## ASSIGNMENT
Reproduce the entries word for word, and omit any picture you find in them.

## DATA FOR THIS EXERCISE
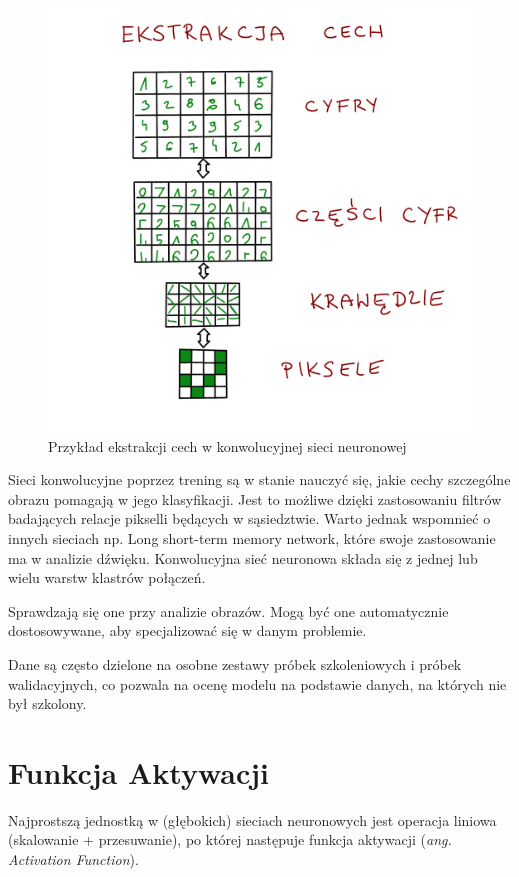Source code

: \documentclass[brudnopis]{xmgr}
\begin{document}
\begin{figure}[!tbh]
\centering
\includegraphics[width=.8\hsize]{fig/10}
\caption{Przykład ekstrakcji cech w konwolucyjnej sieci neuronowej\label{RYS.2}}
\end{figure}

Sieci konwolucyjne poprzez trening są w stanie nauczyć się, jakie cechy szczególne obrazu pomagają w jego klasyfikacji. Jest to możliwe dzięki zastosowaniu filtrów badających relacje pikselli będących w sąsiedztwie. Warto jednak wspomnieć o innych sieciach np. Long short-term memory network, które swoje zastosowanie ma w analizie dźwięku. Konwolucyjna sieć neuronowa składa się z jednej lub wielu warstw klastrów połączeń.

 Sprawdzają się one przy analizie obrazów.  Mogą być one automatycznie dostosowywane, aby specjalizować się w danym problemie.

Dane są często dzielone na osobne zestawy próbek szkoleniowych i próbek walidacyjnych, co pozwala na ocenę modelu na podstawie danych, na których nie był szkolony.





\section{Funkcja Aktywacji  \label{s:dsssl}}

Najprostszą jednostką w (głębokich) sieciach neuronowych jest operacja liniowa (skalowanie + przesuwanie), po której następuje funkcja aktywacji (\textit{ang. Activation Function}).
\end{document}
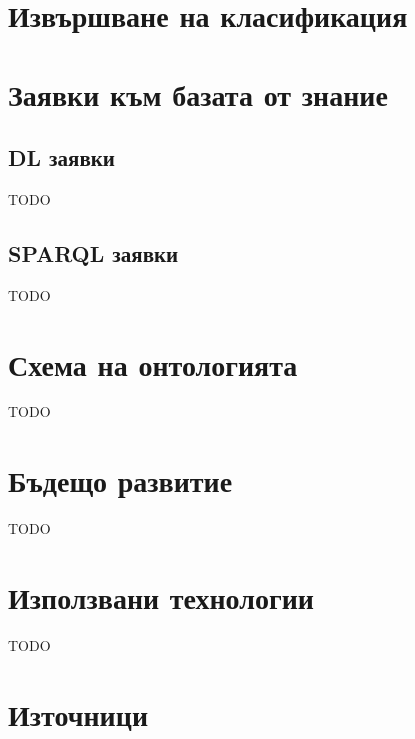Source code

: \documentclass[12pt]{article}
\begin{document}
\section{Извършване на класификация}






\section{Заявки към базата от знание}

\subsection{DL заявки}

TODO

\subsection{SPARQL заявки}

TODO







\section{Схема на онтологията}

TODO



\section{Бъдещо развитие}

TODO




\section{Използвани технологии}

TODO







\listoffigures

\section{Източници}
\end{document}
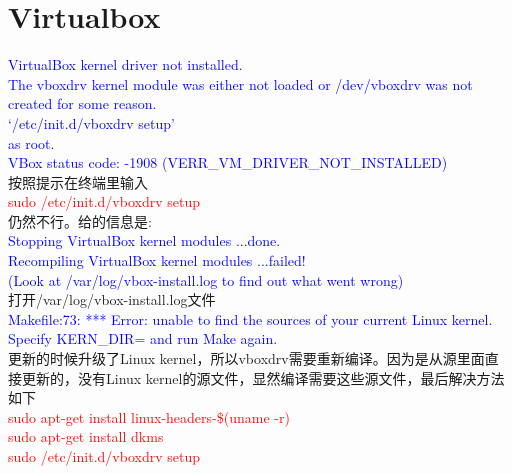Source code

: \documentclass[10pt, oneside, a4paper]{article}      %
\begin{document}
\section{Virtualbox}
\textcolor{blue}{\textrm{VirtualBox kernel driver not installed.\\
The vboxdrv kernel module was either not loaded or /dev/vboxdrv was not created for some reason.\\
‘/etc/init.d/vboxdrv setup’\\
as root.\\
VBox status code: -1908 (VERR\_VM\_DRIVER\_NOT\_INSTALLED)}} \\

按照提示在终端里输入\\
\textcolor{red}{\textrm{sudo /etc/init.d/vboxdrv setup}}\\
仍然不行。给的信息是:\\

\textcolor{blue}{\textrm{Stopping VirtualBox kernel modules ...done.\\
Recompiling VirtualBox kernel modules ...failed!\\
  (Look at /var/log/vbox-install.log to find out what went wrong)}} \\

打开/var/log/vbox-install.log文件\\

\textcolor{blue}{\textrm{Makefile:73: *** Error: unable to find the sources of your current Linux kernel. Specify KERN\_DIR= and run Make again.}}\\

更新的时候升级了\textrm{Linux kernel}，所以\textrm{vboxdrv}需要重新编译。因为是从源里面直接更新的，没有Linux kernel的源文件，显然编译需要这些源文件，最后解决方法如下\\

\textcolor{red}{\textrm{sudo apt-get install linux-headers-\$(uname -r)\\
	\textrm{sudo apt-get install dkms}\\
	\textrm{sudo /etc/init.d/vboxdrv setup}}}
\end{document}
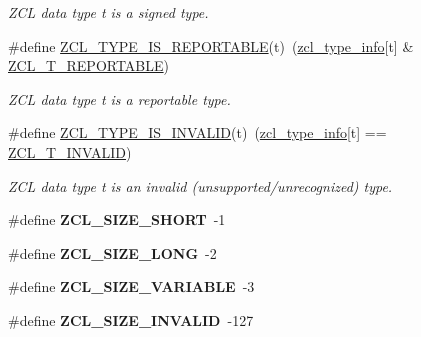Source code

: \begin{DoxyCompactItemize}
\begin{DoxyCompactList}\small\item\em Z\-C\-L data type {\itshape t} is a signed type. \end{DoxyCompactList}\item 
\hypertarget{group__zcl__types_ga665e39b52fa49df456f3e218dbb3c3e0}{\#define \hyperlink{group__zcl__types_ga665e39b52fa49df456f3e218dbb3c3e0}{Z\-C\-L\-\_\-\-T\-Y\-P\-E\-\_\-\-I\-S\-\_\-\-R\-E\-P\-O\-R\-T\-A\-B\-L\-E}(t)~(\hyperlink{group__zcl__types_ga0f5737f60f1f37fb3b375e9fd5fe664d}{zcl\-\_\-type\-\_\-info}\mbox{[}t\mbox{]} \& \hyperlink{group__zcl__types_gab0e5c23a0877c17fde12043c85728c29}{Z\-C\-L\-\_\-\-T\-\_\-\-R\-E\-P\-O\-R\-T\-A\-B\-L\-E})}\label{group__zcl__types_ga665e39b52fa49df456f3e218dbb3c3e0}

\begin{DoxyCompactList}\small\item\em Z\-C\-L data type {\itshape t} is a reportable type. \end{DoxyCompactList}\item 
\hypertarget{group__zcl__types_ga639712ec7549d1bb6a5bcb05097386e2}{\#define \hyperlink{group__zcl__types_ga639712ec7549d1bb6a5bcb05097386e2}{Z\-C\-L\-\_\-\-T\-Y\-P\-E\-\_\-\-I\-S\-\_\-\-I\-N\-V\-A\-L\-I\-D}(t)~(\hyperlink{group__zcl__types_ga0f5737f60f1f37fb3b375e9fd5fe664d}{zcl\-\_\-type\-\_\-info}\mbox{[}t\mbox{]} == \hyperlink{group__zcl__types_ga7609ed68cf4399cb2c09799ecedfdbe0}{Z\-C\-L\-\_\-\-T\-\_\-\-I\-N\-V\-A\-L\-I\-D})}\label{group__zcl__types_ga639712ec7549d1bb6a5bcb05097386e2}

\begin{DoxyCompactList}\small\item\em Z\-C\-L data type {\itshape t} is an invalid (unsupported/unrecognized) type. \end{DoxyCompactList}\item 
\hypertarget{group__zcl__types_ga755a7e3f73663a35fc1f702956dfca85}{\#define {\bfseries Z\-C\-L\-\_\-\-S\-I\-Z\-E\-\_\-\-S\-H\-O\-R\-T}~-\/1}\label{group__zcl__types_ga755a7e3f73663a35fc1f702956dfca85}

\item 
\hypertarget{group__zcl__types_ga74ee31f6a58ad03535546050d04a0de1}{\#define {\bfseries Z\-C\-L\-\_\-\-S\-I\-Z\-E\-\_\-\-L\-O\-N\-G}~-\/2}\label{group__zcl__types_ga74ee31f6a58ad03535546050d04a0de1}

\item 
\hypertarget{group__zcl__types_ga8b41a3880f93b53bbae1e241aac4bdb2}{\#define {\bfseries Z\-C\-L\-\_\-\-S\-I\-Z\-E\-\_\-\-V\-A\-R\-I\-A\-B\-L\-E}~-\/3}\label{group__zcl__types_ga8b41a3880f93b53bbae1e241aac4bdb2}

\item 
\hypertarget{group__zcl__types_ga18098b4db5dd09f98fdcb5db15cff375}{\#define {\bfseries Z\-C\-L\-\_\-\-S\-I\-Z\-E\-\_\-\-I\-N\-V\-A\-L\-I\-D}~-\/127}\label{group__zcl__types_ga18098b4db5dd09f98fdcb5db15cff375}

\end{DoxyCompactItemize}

## RESULT OF THE TASK
Source code

: \documentclass[brudnopis]{xmgr}
\begin{document}
\begin{figure}[!tbh]
\centering
\includegraphics[width=.8\hsize]{fig/10}
\caption{Przykład ekstrakcji cech w konwolucyjnej sieci neuronowej\label{RYS.2}}
\end{figure}

Sieci konwolucyjne poprzez trening są w stanie nauczyć się, jakie cechy szczególne obrazu pomagają w jego klasyfikacji. Jest to możliwe dzięki zastosowaniu filtrów badających relacje pikselli będących w sąsiedztwie. Warto jednak wspomnieć o innych sieciach np. Long short-term memory network, które swoje zastosowanie ma w analizie dźwięku. Konwolucyjna sieć neuronowa składa się z jednej lub wielu warstw klastrów połączeń.

 Sprawdzają się one przy analizie obrazów.  Mogą być one automatycznie dostosowywane, aby specjalizować się w danym problemie.

Dane są często dzielone na osobne zestawy próbek szkoleniowych i próbek walidacyjnych, co pozwala na ocenę modelu na podstawie danych, na których nie był szkolony.





\section{Funkcja Aktywacji  \label{s:dsssl}}

Najprostszą jednostką w (głębokich) sieciach neuronowych jest operacja liniowa (skalowanie + przesuwanie), po której następuje funkcja aktywacji (\textit{ang. Activation Function}).
\end{document}
Source code

: \documentclass[12pt]{article}
\begin{document}
\section{Извършване на класификация}






\section{Заявки към базата от знание}

\subsection{DL заявки}

TODO

\subsection{SPARQL заявки}

TODO







\section{Схема на онтологията}

TODO



\section{Бъдещо развитие}

TODO




\section{Използвани технологии}

TODO







\listoffigures

\section{Източници}
\end{document}
Source code

: \documentclass[10pt, oneside, a4paper]{article}      %
\begin{document}
\section{Virtualbox}
\textcolor{blue}{\textrm{VirtualBox kernel driver not installed.\\
The vboxdrv kernel module was either not loaded or /dev/vboxdrv was not created for some reason.\\
‘/etc/init.d/vboxdrv setup’\\
as root.\\
VBox status code: -1908 (VERR\_VM\_DRIVER\_NOT\_INSTALLED)}} \\

按照提示在终端里输入\\
\textcolor{red}{\textrm{sudo /etc/init.d/vboxdrv setup}}\\
仍然不行。给的信息是:\\

\textcolor{blue}{\textrm{Stopping VirtualBox kernel modules ...done.\\
Recompiling VirtualBox kernel modules ...failed!\\
  (Look at /var/log/vbox-install.log to find out what went wrong)}} \\

打开/var/log/vbox-install.log文件\\

\textcolor{blue}{\textrm{Makefile:73: *** Error: unable to find the sources of your current Linux kernel. Specify KERN\_DIR= and run Make again.}}\\

更新的时候升级了\textrm{Linux kernel}，所以\textrm{vboxdrv}需要重新编译。因为是从源里面直接更新的，没有Linux kernel的源文件，显然编译需要这些源文件，最后解决方法如下\\

\textcolor{red}{\textrm{sudo apt-get install linux-headers-\$(uname -r)\\
	\textrm{sudo apt-get install dkms}\\
	\textrm{sudo /etc/init.d/vboxdrv setup}}}
\end{document}
Source code

: \begin{DoxyCompactItemize}
\begin{DoxyCompactList}\small\item\em Z\-C\-L data type {\itshape t} is a signed type. \end{DoxyCompactList}\item 
\hypertarget{group__zcl__types_ga665e39b52fa49df456f3e218dbb3c3e0}{\#define \hyperlink{group__zcl__types_ga665e39b52fa49df456f3e218dbb3c3e0}{Z\-C\-L\-\_\-\-T\-Y\-P\-E\-\_\-\-I\-S\-\_\-\-R\-E\-P\-O\-R\-T\-A\-B\-L\-E}(t)~(\hyperlink{group__zcl__types_ga0f5737f60f1f37fb3b375e9fd5fe664d}{zcl\-\_\-type\-\_\-info}\mbox{[}t\mbox{]} \& \hyperlink{group__zcl__types_gab0e5c23a0877c17fde12043c85728c29}{Z\-C\-L\-\_\-\-T\-\_\-\-R\-E\-P\-O\-R\-T\-A\-B\-L\-E})}\label{group__zcl__types_ga665e39b52fa49df456f3e218dbb3c3e0}

\begin{DoxyCompactList}\small\item\em Z\-C\-L data type {\itshape t} is a reportable type. \end{DoxyCompactList}\item 
\hypertarget{group__zcl__types_ga639712ec7549d1bb6a5bcb05097386e2}{\#define \hyperlink{group__zcl__types_ga639712ec7549d1bb6a5bcb05097386e2}{Z\-C\-L\-\_\-\-T\-Y\-P\-E\-\_\-\-I\-S\-\_\-\-I\-N\-V\-A\-L\-I\-D}(t)~(\hyperlink{group__zcl__types_ga0f5737f60f1f37fb3b375e9fd5fe664d}{zcl\-\_\-type\-\_\-info}\mbox{[}t\mbox{]} == \hyperlink{group__zcl__types_ga7609ed68cf4399cb2c09799ecedfdbe0}{Z\-C\-L\-\_\-\-T\-\_\-\-I\-N\-V\-A\-L\-I\-D})}\label{group__zcl__types_ga639712ec7549d1bb6a5bcb05097386e2}

\begin{DoxyCompactList}\small\item\em Z\-C\-L data type {\itshape t} is an invalid (unsupported/unrecognized) type. \end{DoxyCompactList}\item 
\hypertarget{group__zcl__types_ga755a7e3f73663a35fc1f702956dfca85}{\#define {\bfseries Z\-C\-L\-\_\-\-S\-I\-Z\-E\-\_\-\-S\-H\-O\-R\-T}~-\/1}\label{group__zcl__types_ga755a7e3f73663a35fc1f702956dfca85}

\item 
\hypertarget{group__zcl__types_ga74ee31f6a58ad03535546050d04a0de1}{\#define {\bfseries Z\-C\-L\-\_\-\-S\-I\-Z\-E\-\_\-\-L\-O\-N\-G}~-\/2}\label{group__zcl__types_ga74ee31f6a58ad03535546050d04a0de1}

\item 
\hypertarget{group__zcl__types_ga8b41a3880f93b53bbae1e241aac4bdb2}{\#define {\bfseries Z\-C\-L\-\_\-\-S\-I\-Z\-E\-\_\-\-V\-A\-R\-I\-A\-B\-L\-E}~-\/3}\label{group__zcl__types_ga8b41a3880f93b53bbae1e241aac4bdb2}

\item 
\hypertarget{group__zcl__types_ga18098b4db5dd09f98fdcb5db15cff375}{\#define {\bfseries Z\-C\-L\-\_\-\-S\-I\-Z\-E\-\_\-\-I\-N\-V\-A\-L\-I\-D}~-\/127}\label{group__zcl__types_ga18098b4db5dd09f98fdcb5db15cff375}

\end{DoxyCompactItemize}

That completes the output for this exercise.